Bölüm 44

302 23 224
                                    

Pont des Amoureux~♥︎
┄┄┄┄┄┄┄┄┄┄┄┄┄┄┄┄┄

~2 gece sonra~
Kk: Haa.. haa... hapşiiuu!!
Ub: Ben.sana.ne.dedim.?!?!
Kk: A-ama buga-boo -hapşırık- iyi tarafından -hapşırık- b-bak, artık -hapşırık- uzak kalmak zorunda -hapşırık- değiliz!
Ub: Bir de bana sor! Çok kötü durumdasın!
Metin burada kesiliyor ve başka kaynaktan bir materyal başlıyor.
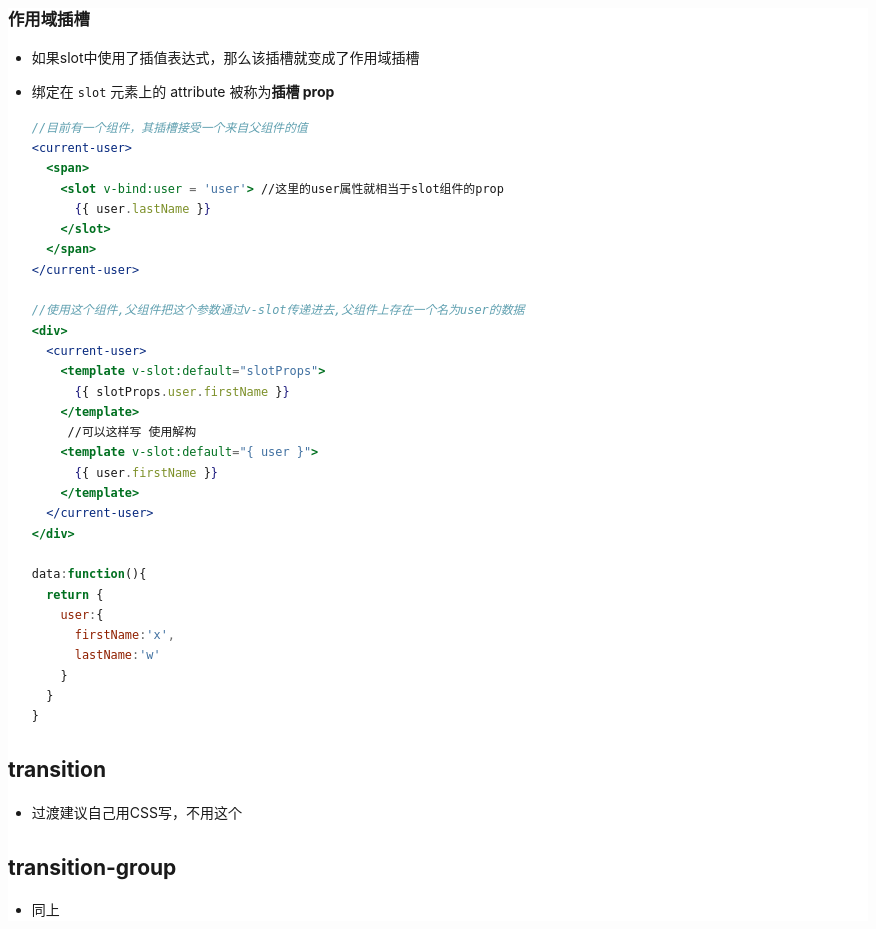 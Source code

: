 ### 作用域插槽

* 如果slot中使用了插值表达式，那么该插槽就变成了作用域插槽

* 绑定在 `slot` 元素上的 attribute 被称为**插槽 prop**

  ```jsx
  //目前有一个组件，其插槽接受一个来自父组件的值
  <current-user>
    <span>
      <slot v-bind:user = 'user'> //这里的user属性就相当于slot组件的prop
        {{ user.lastName }}
      </slot>
    </span>
  </current-user>
  
  //使用这个组件,父组件把这个参数通过v-slot传递进去,父组件上存在一个名为user的数据
  <div>
    <current-user>
      <template v-slot:default="slotProps">
        {{ slotProps.user.firstName }}
      </template>
       //可以这样写 使用解构
      <template v-slot:default="{ user }">
        {{ user.firstName }}
      </template>
    </current-user>
  </div>
  
  data:function(){
    return {
      user:{
        firstName:'x',
        lastName:'w'
      }
    }
  }
  ```

  

## transition

* 过渡建议自己用CSS写，不用这个

## transition-group

* 同上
Benden bile daha kötü.. Doktora gittin mi?
Kk: Henüz değil...
Ub: Henüz değil mi? Son görüşmemizden beri 2 gün geçti.. O zamandan beri hastalık kapmış olmalısın. Agh! Aptal kafam, izin vermeyecektim yaklaşmana işte!
Kk: Ama kabul et böcecik, bunu sen de seviyorsun...
Ub: (bakışlarını dikleştirerek) Ehm, konumuz bu değil...
Kk: Bu bir "evet" ti. Tehteheheheeheh

Ub: Her neyse... Bu sefer selpaklar benden o zaman?
Kk: Teşekkürler leydim- ha... ha.. hapşiuu
Ub: İyi yaşa
Kk: Sen de.. Mmmm. Bu.. bu tıpkı şey gibi kokuyor-
Ub: Okyanus esintisi {😏 ~göndermeeee}
Kk: Ahahaha, kesinlikle..
Yarın ilk iş doktora gidiyorsun, itiraz istemiyorum..
Kk: Hay hay.... hem, belki aynı ilaçları bile paylaşırız.. eheh
Ub: Olabilir... O zaman Asmalı Çatı'daki ecza dolabına ilaçlardan koyarım..
Kk: Ecza dolabı??
Ub: Evet? Hatırlamıyor musun?
Kk: Bazı şeyler pek net değil, üzgünüm...
Ub: Hawk Moth'un ayna gücüne sahip bi akuma yarattığı zaman, senin bilekliğinle at mucizesinin gücünü kullanıp kaçtığımız gece.. Hatırladın mı?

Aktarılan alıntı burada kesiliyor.